Description of the task.
Transcribe each record word for word. Skip the images.

Data to examine.
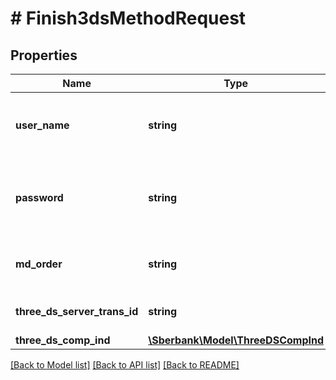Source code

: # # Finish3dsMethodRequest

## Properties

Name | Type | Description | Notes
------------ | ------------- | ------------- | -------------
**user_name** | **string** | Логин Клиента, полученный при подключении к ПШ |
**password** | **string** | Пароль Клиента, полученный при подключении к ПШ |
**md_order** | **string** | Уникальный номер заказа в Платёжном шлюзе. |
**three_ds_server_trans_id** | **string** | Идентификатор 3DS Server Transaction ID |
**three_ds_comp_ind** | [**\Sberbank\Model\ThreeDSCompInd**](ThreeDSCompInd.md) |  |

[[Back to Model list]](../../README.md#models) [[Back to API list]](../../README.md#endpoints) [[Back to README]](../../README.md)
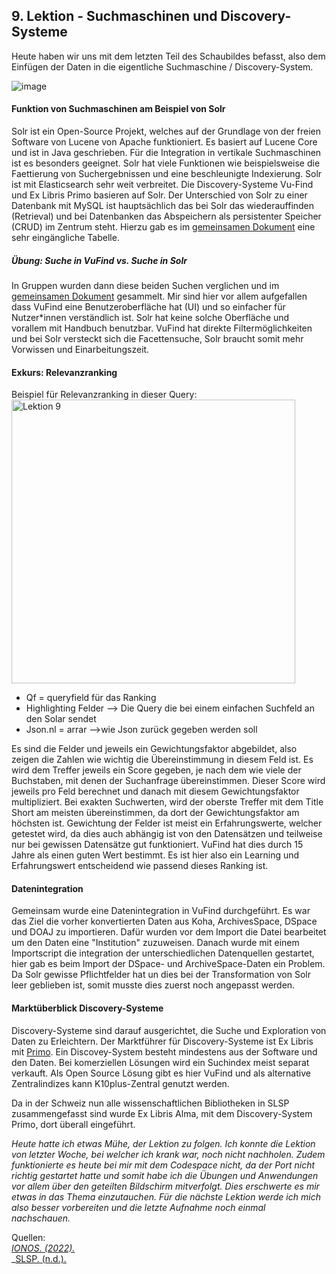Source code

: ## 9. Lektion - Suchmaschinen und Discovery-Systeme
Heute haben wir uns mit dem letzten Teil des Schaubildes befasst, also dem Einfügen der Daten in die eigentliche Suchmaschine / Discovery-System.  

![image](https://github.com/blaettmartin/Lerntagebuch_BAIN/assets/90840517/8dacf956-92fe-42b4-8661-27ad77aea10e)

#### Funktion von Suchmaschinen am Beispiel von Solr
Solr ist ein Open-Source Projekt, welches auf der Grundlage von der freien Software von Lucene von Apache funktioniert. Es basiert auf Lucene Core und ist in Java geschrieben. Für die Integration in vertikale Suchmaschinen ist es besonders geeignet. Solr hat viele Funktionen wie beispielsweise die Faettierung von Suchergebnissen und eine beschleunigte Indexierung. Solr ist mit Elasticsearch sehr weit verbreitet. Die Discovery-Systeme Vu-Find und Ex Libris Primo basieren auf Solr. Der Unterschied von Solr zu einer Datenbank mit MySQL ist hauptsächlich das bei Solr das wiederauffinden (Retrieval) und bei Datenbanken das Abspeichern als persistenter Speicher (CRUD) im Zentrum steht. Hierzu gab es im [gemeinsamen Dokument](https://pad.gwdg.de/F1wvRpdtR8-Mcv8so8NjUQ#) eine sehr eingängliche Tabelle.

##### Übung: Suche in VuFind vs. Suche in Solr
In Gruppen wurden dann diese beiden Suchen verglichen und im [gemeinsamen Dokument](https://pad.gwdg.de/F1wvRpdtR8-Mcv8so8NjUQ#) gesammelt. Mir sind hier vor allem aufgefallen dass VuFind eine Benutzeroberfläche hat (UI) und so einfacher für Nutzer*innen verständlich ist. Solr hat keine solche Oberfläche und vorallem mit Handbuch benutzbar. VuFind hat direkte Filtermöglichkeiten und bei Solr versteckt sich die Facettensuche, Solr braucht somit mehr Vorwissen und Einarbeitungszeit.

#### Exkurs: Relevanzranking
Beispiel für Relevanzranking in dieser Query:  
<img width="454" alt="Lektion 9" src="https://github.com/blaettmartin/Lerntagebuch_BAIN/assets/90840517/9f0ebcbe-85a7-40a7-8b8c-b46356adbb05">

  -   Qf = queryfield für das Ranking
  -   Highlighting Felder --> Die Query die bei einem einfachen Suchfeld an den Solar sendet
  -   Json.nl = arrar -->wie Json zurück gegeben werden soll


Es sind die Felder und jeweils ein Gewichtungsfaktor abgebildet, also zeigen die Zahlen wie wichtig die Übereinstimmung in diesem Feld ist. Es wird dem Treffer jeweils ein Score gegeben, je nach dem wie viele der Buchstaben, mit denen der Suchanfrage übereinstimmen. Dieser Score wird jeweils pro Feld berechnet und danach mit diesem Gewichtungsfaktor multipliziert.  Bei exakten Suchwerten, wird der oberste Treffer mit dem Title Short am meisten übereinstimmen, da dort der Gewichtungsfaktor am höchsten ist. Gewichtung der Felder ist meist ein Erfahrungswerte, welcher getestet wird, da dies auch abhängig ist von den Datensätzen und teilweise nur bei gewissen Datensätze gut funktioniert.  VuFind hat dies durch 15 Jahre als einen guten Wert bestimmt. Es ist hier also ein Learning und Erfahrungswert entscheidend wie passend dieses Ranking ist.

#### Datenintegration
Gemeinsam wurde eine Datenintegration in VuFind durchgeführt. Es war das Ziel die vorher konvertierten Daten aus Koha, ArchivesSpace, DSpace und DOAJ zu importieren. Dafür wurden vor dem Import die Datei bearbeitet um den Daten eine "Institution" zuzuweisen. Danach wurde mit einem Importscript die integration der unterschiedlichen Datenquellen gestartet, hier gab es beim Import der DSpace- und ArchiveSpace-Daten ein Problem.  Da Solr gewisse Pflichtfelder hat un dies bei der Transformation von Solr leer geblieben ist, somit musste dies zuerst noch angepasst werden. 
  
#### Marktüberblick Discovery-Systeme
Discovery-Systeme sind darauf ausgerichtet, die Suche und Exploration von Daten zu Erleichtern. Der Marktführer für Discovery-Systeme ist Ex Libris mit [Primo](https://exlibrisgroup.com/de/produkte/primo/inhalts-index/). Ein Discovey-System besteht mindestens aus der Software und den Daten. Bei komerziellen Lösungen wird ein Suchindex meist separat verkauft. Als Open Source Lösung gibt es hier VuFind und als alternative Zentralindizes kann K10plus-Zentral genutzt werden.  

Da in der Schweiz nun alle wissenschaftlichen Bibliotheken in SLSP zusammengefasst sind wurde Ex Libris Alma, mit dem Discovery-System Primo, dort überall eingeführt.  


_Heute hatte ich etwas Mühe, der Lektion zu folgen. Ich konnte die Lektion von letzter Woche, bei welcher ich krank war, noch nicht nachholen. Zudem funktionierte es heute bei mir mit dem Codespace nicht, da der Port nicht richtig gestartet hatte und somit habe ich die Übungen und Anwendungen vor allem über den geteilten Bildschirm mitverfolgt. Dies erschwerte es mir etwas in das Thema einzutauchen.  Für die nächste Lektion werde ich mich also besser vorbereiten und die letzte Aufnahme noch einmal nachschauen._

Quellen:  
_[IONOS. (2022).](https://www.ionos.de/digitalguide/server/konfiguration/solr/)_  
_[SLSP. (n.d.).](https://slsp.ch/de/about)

Exercise output.
Source code

: # # Finish3dsMethodRequest

## Properties

Name | Type | Description | Notes
------------ | ------------- | ------------- | -------------
**user_name** | **string** | Логин Клиента, полученный при подключении к ПШ |
**password** | **string** | Пароль Клиента, полученный при подключении к ПШ |
**md_order** | **string** | Уникальный номер заказа в Платёжном шлюзе. |
**three_ds_server_trans_id** | **string** | Идентификатор 3DS Server Transaction ID |
**three_ds_comp_ind** | [**\Sberbank\Model\ThreeDSCompInd**](ThreeDSCompInd.md) |  |

[[Back to Model list]](../../README.md#models) [[Back to API list]](../../README.md#endpoints) [[Back to README]](../../README.md)
Source code

: ## 9. Lektion - Suchmaschinen und Discovery-Systeme
Heute haben wir uns mit dem letzten Teil des Schaubildes befasst, also dem Einfügen der Daten in die eigentliche Suchmaschine / Discovery-System.  

![image](https://github.com/blaettmartin/Lerntagebuch_BAIN/assets/90840517/8dacf956-92fe-42b4-8661-27ad77aea10e)

#### Funktion von Suchmaschinen am Beispiel von Solr
Solr ist ein Open-Source Projekt, welches auf der Grundlage von der freien Software von Lucene von Apache funktioniert. Es basiert auf Lucene Core und ist in Java geschrieben. Für die Integration in vertikale Suchmaschinen ist es besonders geeignet. Solr hat viele Funktionen wie beispielsweise die Faettierung von Suchergebnissen und eine beschleunigte Indexierung. Solr ist mit Elasticsearch sehr weit verbreitet. Die Discovery-Systeme Vu-Find und Ex Libris Primo basieren auf Solr. Der Unterschied von Solr zu einer Datenbank mit MySQL ist hauptsächlich das bei Solr das wiederauffinden (Retrieval) und bei Datenbanken das Abspeichern als persistenter Speicher (CRUD) im Zentrum steht. Hierzu gab es im [gemeinsamen Dokument](https://pad.gwdg.de/F1wvRpdtR8-Mcv8so8NjUQ#) eine sehr eingängliche Tabelle.

##### Übung: Suche in VuFind vs. Suche in Solr
In Gruppen wurden dann diese beiden Suchen verglichen und im [gemeinsamen Dokument](https://pad.gwdg.de/F1wvRpdtR8-Mcv8so8NjUQ#) gesammelt. Mir sind hier vor allem aufgefallen dass VuFind eine Benutzeroberfläche hat (UI) und so einfacher für Nutzer*innen verständlich ist. Solr hat keine solche Oberfläche und vorallem mit Handbuch benutzbar. VuFind hat direkte Filtermöglichkeiten und bei Solr versteckt sich die Facettensuche, Solr braucht somit mehr Vorwissen und Einarbeitungszeit.

#### Exkurs: Relevanzranking
Beispiel für Relevanzranking in dieser Query:  
<img width="454" alt="Lektion 9" src="https://github.com/blaettmartin/Lerntagebuch_BAIN/assets/90840517/9f0ebcbe-85a7-40a7-8b8c-b46356adbb05">

  -   Qf = queryfield für das Ranking
  -   Highlighting Felder --> Die Query die bei einem einfachen Suchfeld an den Solar sendet
  -   Json.nl = arrar -->wie Json zurück gegeben werden soll


Es sind die Felder und jeweils ein Gewichtungsfaktor abgebildet, also zeigen die Zahlen wie wichtig die Übereinstimmung in diesem Feld ist. Es wird dem Treffer jeweils ein Score gegeben, je nach dem wie viele der Buchstaben, mit denen der Suchanfrage übereinstimmen. Dieser Score wird jeweils pro Feld berechnet und danach mit diesem Gewichtungsfaktor multipliziert.  Bei exakten Suchwerten, wird der oberste Treffer mit dem Title Short am meisten übereinstimmen, da dort der Gewichtungsfaktor am höchsten ist. Gewichtung der Felder ist meist ein Erfahrungswerte, welcher getestet wird, da dies auch abhängig ist von den Datensätzen und teilweise nur bei gewissen Datensätze gut funktioniert.  VuFind hat dies durch 15 Jahre als einen guten Wert bestimmt. Es ist hier also ein Learning und Erfahrungswert entscheidend wie passend dieses Ranking ist.

#### Datenintegration
Gemeinsam wurde eine Datenintegration in VuFind durchgeführt. Es war das Ziel die vorher konvertierten Daten aus Koha, ArchivesSpace, DSpace und DOAJ zu importieren. Dafür wurden vor dem Import die Datei bearbeitet um den Daten eine "Institution" zuzuweisen. Danach wurde mit einem Importscript die integration der unterschiedlichen Datenquellen gestartet, hier gab es beim Import der DSpace- und ArchiveSpace-Daten ein Problem.  Da Solr gewisse Pflichtfelder hat un dies bei der Transformation von Solr leer geblieben ist, somit musste dies zuerst noch angepasst werden. 
  
#### Marktüberblick Discovery-Systeme
Discovery-Systeme sind darauf ausgerichtet, die Suche und Exploration von Daten zu Erleichtern. Der Marktführer für Discovery-Systeme ist Ex Libris mit [Primo](https://exlibrisgroup.com/de/produkte/primo/inhalts-index/). Ein Discovey-System besteht mindestens aus der Software und den Daten. Bei komerziellen Lösungen wird ein Suchindex meist separat verkauft. Als Open Source Lösung gibt es hier VuFind und als alternative Zentralindizes kann K10plus-Zentral genutzt werden.  

Da in der Schweiz nun alle wissenschaftlichen Bibliotheken in SLSP zusammengefasst sind wurde Ex Libris Alma, mit dem Discovery-System Primo, dort überall eingeführt.  


_Heute hatte ich etwas Mühe, der Lektion zu folgen. Ich konnte die Lektion von letzter Woche, bei welcher ich krank war, noch nicht nachholen. Zudem funktionierte es heute bei mir mit dem Codespace nicht, da der Port nicht richtig gestartet hatte und somit habe ich die Übungen und Anwendungen vor allem über den geteilten Bildschirm mitverfolgt. Dies erschwerte es mir etwas in das Thema einzutauchen.  Für die nächste Lektion werde ich mich also besser vorbereiten und die letzte Aufnahme noch einmal nachschauen._

Quellen:  
_[IONOS. (2022).](https://www.ionos.de/digitalguide/server/konfiguration/solr/)_  
_[SLSP. (n.d.).](https://slsp.ch/de/about)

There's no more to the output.